### TASK DESCRIPTION
Using the data beneath this instruction, retype only the lines from the one that contains "Now king Solomon" down to the one that contains "sight, and didn't", both included, exactly as they appear.

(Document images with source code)
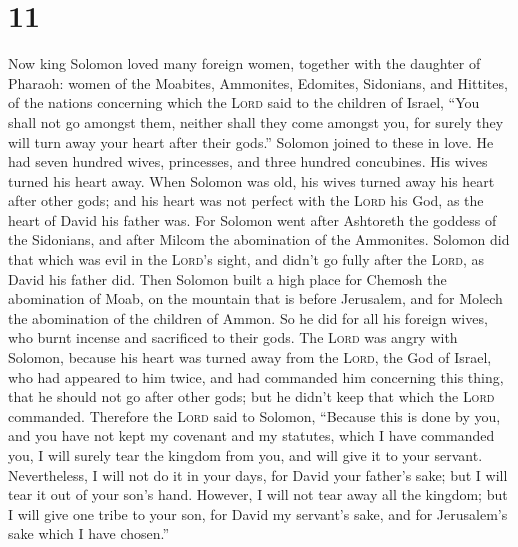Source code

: \hypertarget{section-10}{%
\section{11}\label{section-10}}

 Now king Solomon loved many foreign women, together with
the daughter of Pharaoh: women of the Moabites, Ammonites, Edomites,
Sidonians, and Hittites,  of the nations concerning which
the \textsc{Lord} said to the children of Israel, ``You shall not go
amongst them, neither shall they come amongst you, for surely they will
turn away your heart after their gods.'' Solomon joined to these in
love.  He had seven hundred wives, princesses, and three
hundred concubines. His wives turned his heart away.  When
Solomon was old, his wives turned away his heart after other gods; and
his heart was not perfect with the \textsc{Lord} his God, as the heart
of David his father was.  For Solomon went after Ashtoreth
the goddess of the Sidonians, and after Milcom the abomination of the
Ammonites.  Solomon did that which was evil in the
\textsc{Lord}'s sight, and didn't go fully after the \textsc{Lord}, as
David his father did.  Then Solomon built a high place for
Chemosh the abomination of Moab, on the mountain that is before
Jerusalem, and for Molech the abomination of the children of Ammon.
 So he did for all his foreign wives, who burnt incense
and sacrificed to their gods.  The \textsc{Lord} was angry
with Solomon, because his heart was turned away from the \textsc{Lord},
the God of Israel, who had appeared to him twice,  and
had commanded him concerning this thing, that he should not go after
other gods; but he didn't keep that which the \textsc{Lord} commanded.
 Therefore the \textsc{Lord} said to Solomon, ``Because
this is done by you, and you have not kept my covenant and my statutes,
which I have commanded you, I will surely tear the kingdom from you, and
will give it to your servant.  Nevertheless, I will not
do it in your days, for David your father's sake; but I will tear it out
of your son's hand.  However, I will not tear away all
the kingdom; but I will give one tribe to your son, for David my
servant's sake, and for Jerusalem's sake which I have chosen.''

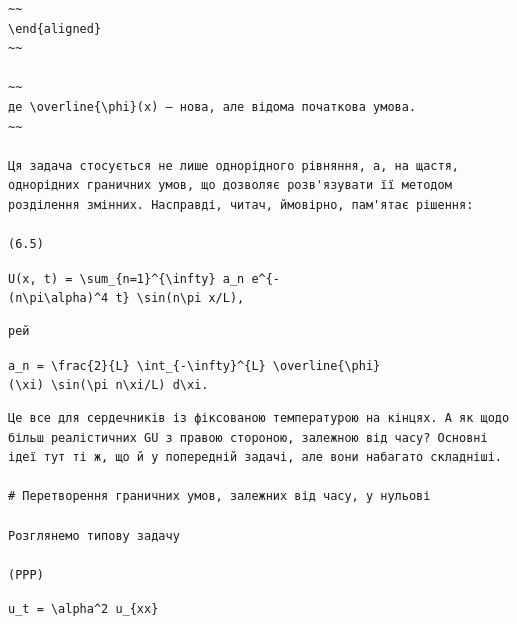 \documentclass[
  ukrainian,
]{article}
\begin{document}
\begin{verbatim}
~~
\end{aligned}
~~

~~
де \overline{\phi}(x) — нова, але відома початкова умова.
~~

Ця задача стосується не лише однорідного рівняння, а, на щастя, однорідних граничних умов, що дозволяє розв'язувати її методом розділення змінних. Насправді, читач, ймовірно, пам'ятає рішення:

(6.5)
\end{verbatim}

\texttt{U(x,\ t)\ =\ \textbackslash{}sum\_\{n=1\}\^{}\{\textbackslash{}infty\}\ a\_n\ e\^{}\{-(n\textbackslash{}pi\textbackslash{}alpha)\^{}4\ t\}\ \textbackslash{}sin(n\textbackslash{}pi\ x/L),}

\begin{verbatim}
рей
\end{verbatim}

\texttt{a\_n\ =\ \textbackslash{}frac\{2\}\{L\}\ \textbackslash{}int\_\{-\textbackslash{}infty\}\^{}\{L\}\ \textbackslash{}overline\{\textbackslash{}phi\}(\textbackslash{}xi)\ \textbackslash{}sin(\textbackslash{}pi\ n\textbackslash{}xi/L)\ d\textbackslash{}xi.}

\begin{verbatim}
Це все для сердечників із фіксованою температурою на кінцях. А як щодо більш реалістичних GU з правою стороною, залежною від часу? Основні ідеї тут ті ж, що й у попередній задачі, але вони набагато складніші.

# Перетворення граничних умов, залежних від часу, у нульові

Розглянемо типову задачу

(PPP)
\end{verbatim}

\texttt{u\_t\ =\ \textbackslash{}alpha\^{}2\ u\_\{xx\}}
\end{document}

### RESULT OF THIS EXERCISE
 Now king Solomon loved many foreign women, together with
the daughter of Pharaoh: women of the Moabites, Ammonites, Edomites,
Sidonians, and Hittites,  of the nations concerning which
the \textsc{Lord} said to the children of Israel, ``You shall not go
amongst them, neither shall they come amongst you, for surely they will
turn away your heart after their gods.'' Solomon joined to these in
love.  He had seven hundred wives, princesses, and three
hundred concubines. His wives turned his heart away.  When
Solomon was old, his wives turned away his heart after other gods; and
his heart was not perfect with the \textsc{Lord} his God, as the heart
of David his father was.  For Solomon went after Ashtoreth
the goddess of the Sidonians, and after Milcom the abomination of the
Ammonites.  Solomon did that which was evil in the
\textsc{Lord}'s sight, and didn't go fully after the \textsc{Lord}, as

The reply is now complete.